A new report from the House Committee on Oversight and Accountability highlights concerns surrounding pharmacy-benefit managers (PBMs), stating that they are directing patients toward more expensive medications while restricting their pharmacy options. This report follows a 32-month investigation and comes ahead of a hearing involving executives from major PBM companies.
PBMs act as intermediaries between health insurers and pharmaceutical companies, negotiating drug prices and determining patient out-of-pocket costs. The three largest PBMs in the U.S. – Express Scripts, OptumRx (part of UnitedHealth Group), and CVS Health’s Caremark – collectively manage about 80% of prescriptions in the country.
According to the report, PBMs have developed preferred drug lists that prioritize higher-priced brand-name medications over more affordable alternatives. An example mentioned involves emails from Cigna staff discouraging the use of cheaper alternatives to Humira, a treatment for arthritis, which was priced at $90,000 annually. Some biosimilars were available for half that cost.
The committee also reported that Express Scripts informed patients they would incur higher costs if they filled prescriptions at local pharmacies compared to using its affiliated mail-order pharmacy, thereby limiting patient choice.

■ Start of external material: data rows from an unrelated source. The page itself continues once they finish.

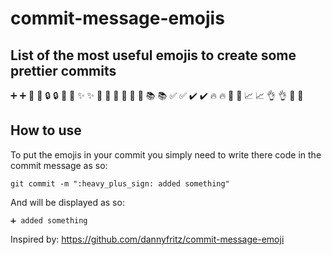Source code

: # commit-message-emojis

## List of the most useful emojis to create some prettier commits

➕ :heavy_plus_sign:
🔧 :wrench: 
🔒 :lock: 
🐛 :bug:
✨ :sparkles:
🚧 :construction:
🔨 :hammer:
🚨 :rotating_light:
📚 :books:
✅ :white_check_mark:
✔️ :heavy_check_mark:
🔥 :fire:
📝 :pencil:
📈 :chart_with_upwards_trend:
👌 :ok_hand:
🏁 :checkered_flag:

## How to use

To put the emojis in your commit you simply need to write there code in the commit message as so:
```
git commit -m ":heavy_plus_sign: added something"
```

And will be displayed as so:
```
➕ added something
```

Inspired by: https://github.com/dannyfritz/commit-message-emoji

A recent report by the U.S. Federal Trade Commission (FTC) echoed these findings, indicating that increased vertical integration among PBMs has led to them managing nearly 95% of U.S. prescriptions. The FTC expressed concern that dominant PBMs wield substantial power over patients’ accessibility and affordability of medication, leading to potential conflicts of interest that may disadvantage independent pharmacies and drive up drug costs.
FTC Chair Lina M. Khan noted that these middlemen are reportedly “overcharging patients for cancer drugs,” generating over $1 billion in additional revenue.